BRIEF - List all lines of the data containing the word "limit".

(Records excerpted from a collection)
☆ ☆ ☆ ☆

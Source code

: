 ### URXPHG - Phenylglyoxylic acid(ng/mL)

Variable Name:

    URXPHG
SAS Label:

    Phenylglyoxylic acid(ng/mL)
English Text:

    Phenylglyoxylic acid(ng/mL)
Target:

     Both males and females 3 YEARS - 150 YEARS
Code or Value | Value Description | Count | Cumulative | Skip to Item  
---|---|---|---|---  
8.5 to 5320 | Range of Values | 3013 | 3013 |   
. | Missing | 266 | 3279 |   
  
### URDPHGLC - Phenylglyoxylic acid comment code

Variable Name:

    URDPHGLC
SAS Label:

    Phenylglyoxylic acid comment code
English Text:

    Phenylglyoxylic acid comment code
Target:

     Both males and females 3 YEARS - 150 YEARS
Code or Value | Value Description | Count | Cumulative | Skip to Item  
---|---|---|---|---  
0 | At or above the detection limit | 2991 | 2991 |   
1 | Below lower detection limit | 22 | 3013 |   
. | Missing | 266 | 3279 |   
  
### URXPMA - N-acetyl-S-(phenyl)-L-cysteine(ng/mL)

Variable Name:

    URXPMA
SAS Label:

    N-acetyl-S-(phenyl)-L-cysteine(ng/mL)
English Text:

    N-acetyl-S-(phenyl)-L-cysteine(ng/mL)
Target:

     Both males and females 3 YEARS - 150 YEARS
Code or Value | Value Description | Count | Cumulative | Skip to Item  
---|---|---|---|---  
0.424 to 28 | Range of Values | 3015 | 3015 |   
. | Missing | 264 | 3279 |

☆ ☆ ☆ ☆

PROBLEM SOLUTION -
0 | At or above the detection limit | 2991 | 2991 |   
1 | Below lower detection limit | 22 | 3013 |   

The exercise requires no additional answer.